CONCLUSIONS AND RECOMMENDATIONS

B. cereus is a foodborne pathogen of interest involved in several foodborne outbreaks and deaths, and cases may exceed the number reported based on limitations in reporting systems and data collection. Control of B. cereus in food, in groundwater, and on utensils during processing is essential, including preventing cross-contamination. Foodborne illnesses from B. cereus can occur even when food samples are pasteurized appropriately because of surviving spores; thus, challenge studies for conventional or alternative inactivation treatments are critical, as well as postprocessing cold storage.

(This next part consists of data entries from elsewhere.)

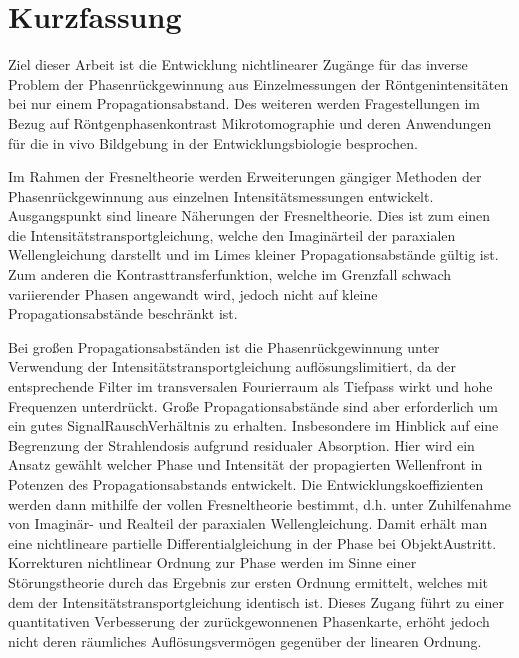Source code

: \documentclass[
twoside,
openright,
titlepage,
numbers=noenddot,
headinclude,
fleqn,
a4paper,
footinclude=true,
cleardoublepage=empty,
abstractoff,
BCOR=5mm,
paper=a4,
fontsize=11pt,
british,ngerman,american,
]{scrreprt}
\begin{document}
\chapter*{Kurzfassung}

Ziel dieser Arbeit ist die Entwicklung nichtlinearer Zugänge für das
inverse Problem der Phasenrückgewinnung aus Einzelmessungen der
Röntgenintensitäten bei nur einem Propagationsabstand.  Des weiteren
werden Fragestellungen im Bezug auf Röntgenphasenkontrast\hyph
Mikrotomographie und deren Anwendungen für die in vivo Bildgebung in
der Entwicklungsbiologie besprochen.

Im Rahmen der Fresneltheorie werden Erweiterungen gängiger Me\-thoden
der Phasenrückgewinnung aus einzelnen Intensitätsmessungen entwickelt.
Ausgangspunkt sind lineare Näherungen der Fresneltheorie.  Dies ist
zum einen die Intensitätstransportgleichung, wel\-che den Imaginärteil
der paraxialen Wellengleichung darstellt und im Limes kleiner
Propagationsabstände gültig ist.  Zum anderen die
Kontrasttransferfunktion, welche im Grenzfall schwach variierender
Phasen angewandt wird, jedoch nicht auf kleine Propagationsabstän\-de
be\-schränkt ist.

Bei großen Propagationsabständen ist die Phasenrückgewinnung unter
Verwendung der Intensitätstransportgleichung auflösungslimitiert, da
der entsprechende Filter im transversalen Fourierraum als Tiefpass
wirkt und hohe Frequenzen unterdrückt.  Große Propagationsabstände
sind aber erforderlich um ein gutes Signal\hyph Rausch\hyph Verhältnis
zu erhalten.  Insbesondere im Hinblick auf eine Begrenzung der
Strahlendosis aufgrund residualer Absorption.  Hier wird ein An\-satz
gewählt welcher Phase und Intensität der propagierten Wellenfront in
Potenzen des Propagationsabstands entwickelt.  Die
Entwicklungskoeffizienten werden dann mithilfe der vollen
Fresneltheorie bestimmt, d.h. unter Zuhilfenahme von Imaginär- und
Realteil der paraxialen Wellengleichung.  Damit erhält man eine
nichtlineare partielle Differentialgleichung in der Phase bei
Objekt\hyph Austritt.  Korrekturen nichtlinear Ordnung zur Phase
werden im Sinne einer Störungstheorie durch das Ergebnis zur ersten
Ordnung ermittelt, welches mit dem der Intensitätstransportgleichung
identisch ist.  Dieses Zugang führt zu einer quantitativen
Verbesserung der zurückgewonnenen Phasenkarte, erhöht jedoch nicht
deren räumliches Auflösungsvermögen gegenüber der linearen Ordnung.
\end{document}
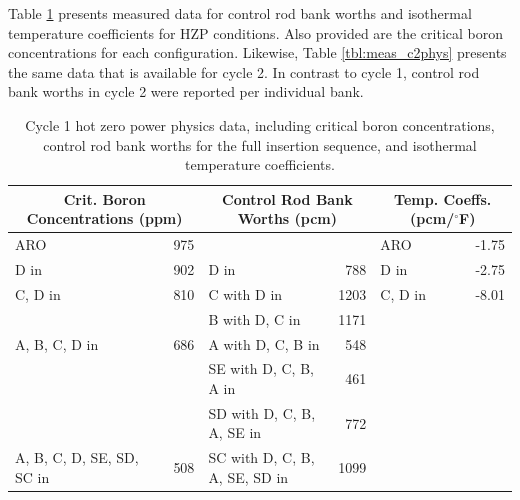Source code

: Table \ref{tbl:meas_c1phys} presents measured data for control rod bank worths
and isothermal temperature coefficients for \ac{HZP} conditions. Also provided
are the critical boron concentrations for each configuration. Likewise, Table
\ref{tbl:meas_c2phys} presents the same data that is available for cycle 2. In
contrast to cycle 1, control rod bank worths in cycle 2 were reported per
individual bank.

\begin{table}[htp]
  \centering
  \caption[Cycle 1 hot zero power physics data.]{Cycle 1 hot zero power physics
  data, including critical boron concentrations, control rod bank worths for the
  full insertion sequence, and isothermal temperature coefficients.
  \label{tbl:meas_c1phys}}
  \begin{tabular}{l r l r l r}
    \toprule 
    \multicolumn{2}{c}{Crit. Boron Concentrations (\acs{ppm})} &
    \multicolumn{2}{c}{Control Rod Bank Worths (\acs{pcm})} &
    \multicolumn{2}{c}{Temp. Coeffs. (\acs{pcm}/$^\circ$F)}\\
    \midrule
    \midrule

    \ac{ARO} & 975 &  &  & \ac{ARO} & -1.75 \\
    D in & 902 & D in & 788 & D in & -2.75 \\
    C, D in & 810 & C with D in & 1203 & C, D in & -8.01 \\
    &  & B with D, C in & 1171 & & \\
    A, B, C, D in & 686 & A with D, C, B in & 548 & & \\
    &  & SE with D, C, B, A in & 461 & & \\
    &  & SD with D, C, B, A, SE in & 772 & & \\
    A, B, C, D, SE, SD, SC in &  508 & SC with D, C, B, A, SE, SD in & 1099 & & \\
    \bottomrule
  \end{tabular}
\end{table}


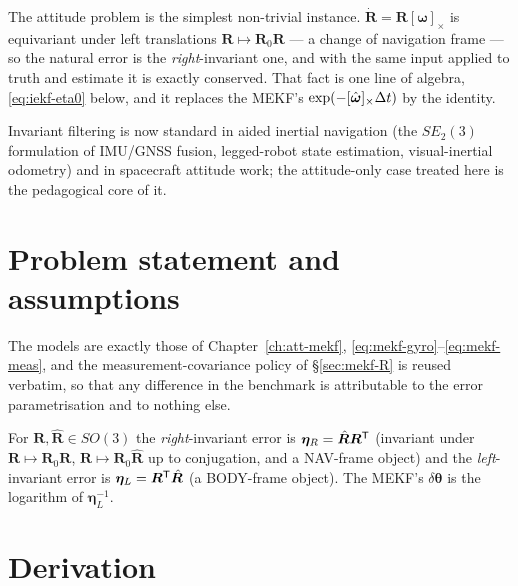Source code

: The attitude problem is the simplest non-trivial instance. $\dot{\bm{R}}=\bm{R}[\bm{\omega}]_\times$
is equivariant under left translations $\bm{R}\mapsto\bm{R}_0\bm{R}$ --- a change of navigation frame
--- so the natural error is the \emph{right}-invariant one, and with the same input applied to truth
and estimate it is exactly conserved. That fact is one line of algebra, \eqref{eq:iekf-eta0} below,
and it replaces the MEKF's $\exp(-[\hat{\bm{\omega}}]_\times\dt)$ by the identity.

Invariant filtering is now standard in aided inertial navigation (the $SE_2(3)$ formulation of
IMU/GNSS fusion, legged-robot state estimation, visual-inertial odometry) and in spacecraft attitude
work; the attitude-only case treated here is the pedagogical core of it.

\section{Problem statement and assumptions}
The models are exactly those of Chapter~\ref{ch:att-mekf}, \eqref{eq:mekf-gyro}--\eqref{eq:mekf-meas},
and the measurement-covariance policy of \S\ref{sec:mekf-R} is reused verbatim, so that any
difference in the benchmark is attributable to the error parametrisation and to nothing else.

\begin{definition}
For $\bm{R},\hat{\bm{R}}\in SO(3)$ the \emph{right}-invariant error is
$\bm{\eta}_R=\hat{\bm{R}}\bm{R}^\T$ (invariant under $\bm{R}\mapsto\bm{R}_0\bm{R}$,
$\hat{\bm{R}}\mapsto\bm{R}_0\hat{\bm{R}}$ up to conjugation, and a NAV-frame object) and the
\emph{left}-invariant error is $\bm{\eta}_L=\bm{R}^\T\hat{\bm{R}}$ (a BODY-frame object). The MEKF's
$\delta\bm{\theta}$ is the logarithm of $\bm{\eta}_L^{-1}$.
\end{definition}

\section{Derivation}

Inducing germination before an intervention treatment is one of the most effective ways to control B. cereus spores. Various germinants have been reported, but the resistance of B. cereus to intervention treatments following germination may increase and should be studied further. Germinated B. cereus can be inactivated effectively by combination treatments, which have received attention as alternative technologies. Several hurdle technologies have been indicated for the inactivation of spores or germinated cells in the present review, while more studies are needed for technologies applied singly or in combination. In addition, understanding of the bactericidal mechanisms by individual or combined interventions and development of rapid detection methods are helpful in providing more meticulous control of B. cereus in the food industry.

ACKNOWLEDGMENT

The present research was conducted by the research fund of Dankook University in 2019.